La partita, giocata su ritmi intensi e con qualche momento di tensione, ha visto l’Inter gestire con maturità un avversario aggressivo, dimostrando di avere le carte in regola non solo per l’Europa ma anche per la lotta scudetto. Lautaro, autore del primo gol, ha raggiunto un traguardo storico: con il suo 18° centro in Champions League, ha superato Sandro Mazzola, diventando il miglior cannoniere nerazzurro nella storia del torneo. Un primato che conferma il suo ruolo di leader e il suo peso specifico in una squadra che, pur non brillando come nei giorni migliori, sa ancora fare la differenza.

Thuram, dal canto suo, ha chiuso i conti con il secondo gol, confermandosi un tassello fondamentale nel progetto di Inzaghi. Il francese, arrivato in estate, ha dimostrato di saper interpretare alla perfezione il ruolo di compagno d’attacco del capitano argentino, creando un tandem che ieri ha fatto parlare di sé. Come sottolinea Ivan Zazzaroni sul Corriere dello Sport, il merito di aver costruito questa “Big MaMa” – come la definisce il direttore – va in gran parte a Piero Ausilio, direttore sportivo dell’Inter, che ha saputo allestire una rosa competitiva e ben bilanciata.

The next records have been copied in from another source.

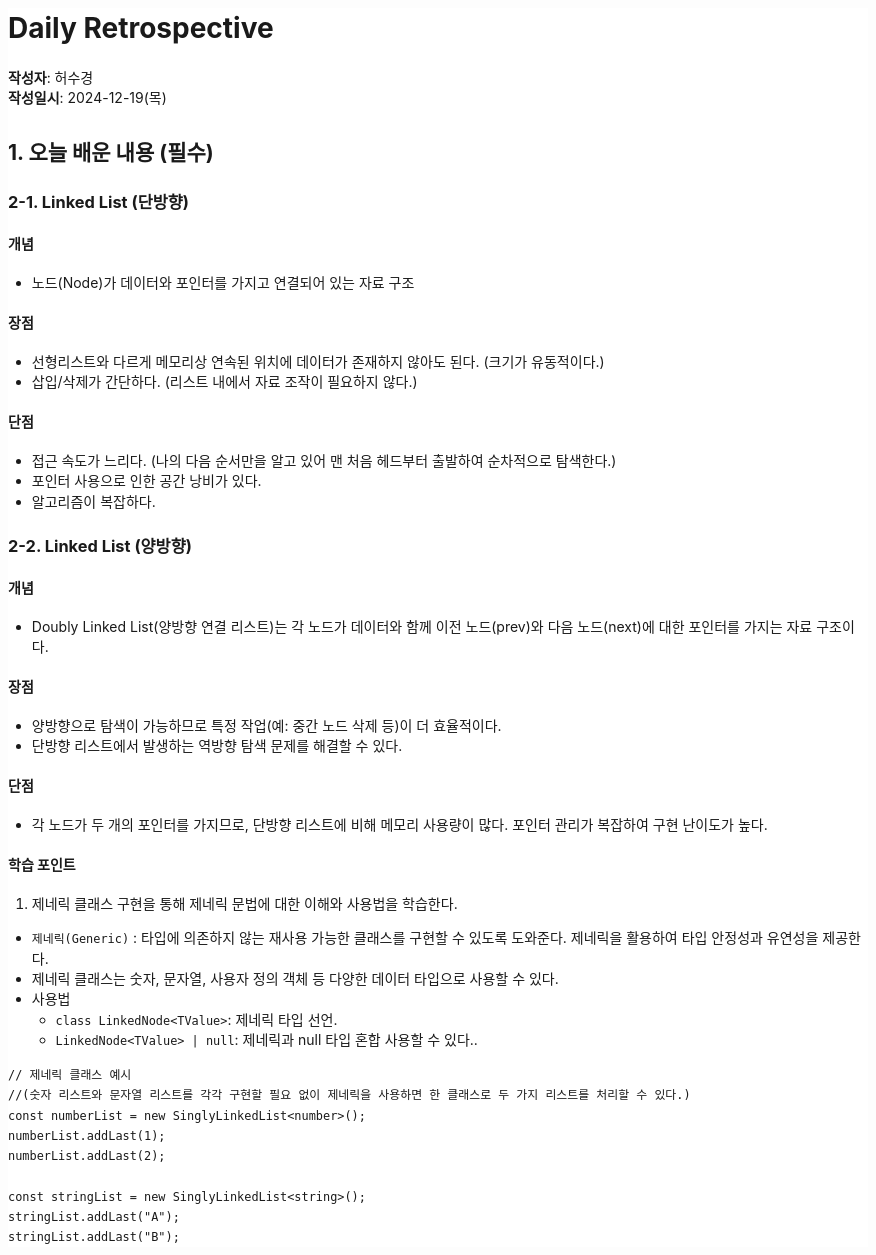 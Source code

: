 # Daily Retrospective  
**작성자**: 허수경 <br>
**작성일시**: 2024-12-19(목)

## 1. 오늘 배운 내용 (필수)  
### 2-1. Linked List (단방향)

#### 개념
- 노드(Node)가 데이터와 포인터를 가지고 연결되어 있는 자료 구조
#### 장점
- 선형리스트와 다르게 메모리상 연속된 위치에 데이터가 존재하지 않아도 된다. (크기가 유동적이다.)
- 삽입/삭제가 간단하다. (리스트 내에서 자료 조작이 필요하지 않다.)
#### 단점
- 접근 속도가 느리다. (나의 다음 순서만을 알고 있어 맨 처음 헤드부터 출발하여 순차적으로 탐색한다.)
- 포인터 사용으로 인한 공간 낭비가 있다.
- 알고리즘이 복잡하다.



### 2-2. Linked List (양방향)
#### 개념
- Doubly Linked List(양방향 연결 리스트)는 각 노드가 데이터와 함께 이전 노드(prev)와 다음 노드(next)에 대한 포인터를 가지는 자료 구조이다.
#### 장점
- 양방향으로 탐색이 가능하므로 특정 작업(예: 중간 노드 삭제 등)이 더 효율적이다.
- 단방향 리스트에서 발생하는 역방향 탐색 문제를 해결할 수 있다.
#### 단점
- 각 노드가 두 개의 포인터를 가지므로, 단방향 리스트에 비해 메모리 사용량이 많다.
포인터 관리가 복잡하여 구현 난이도가 높다.


#### 학습 포인트
1. 제네릭 클래스 구현을 통해 제네릭 문법에 대한 이해와 사용법을 학습한다.
- `제네릭(Generic)` : 타입에 의존하지 않는 재사용 가능한 클래스를 구현할 수 있도록 도와준다.  제네릭을 활용하여 타입 안정성과 유연성을 제공한다.
- 제네릭 클래스는 숫자, 문자열, 사용자 정의 객체 등 다양한 데이터 타입으로 사용할 수 있다.
- 사용법
	- `class LinkedNode<TValue>`: 제네릭 타입 선언.
	- `LinkedNode<TValue> | null`: 제네릭과 null 타입 혼합 사용할 수 있다..

```
// 제네릭 클래스 예시
//(숫자 리스트와 문자열 리스트를 각각 구현할 필요 없이 제네릭을 사용하면 한 클래스로 두 가지 리스트를 처리할 수 있다.)
const numberList = new SinglyLinkedList<number>();
numberList.addLast(1);
numberList.addLast(2);

const stringList = new SinglyLinkedList<string>();
stringList.addLast("A");
stringList.addLast("B");

```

La statistica riportata da Tuttosport aggiunge un ulteriore dettaglio curioso: l’ultima volta che Thuram e Lautaro avevano segnato insieme, giocando contemporaneamente, risaliva al 10 maggio 2024, nella vittoria 5-0 contro il Frosinone. Da allora, nonostante qualche gol in coppia ma con uno dei due già in panchina, come accaduto nell’Inter-Empoli del 19 gennaio, non erano riusciti a ripetere l’impresa. Un dato che rende ancora più significativa la prestazione di ieri, in una partita che potrebbe rappresentare un punto di svolta per la stagione nerazzurra.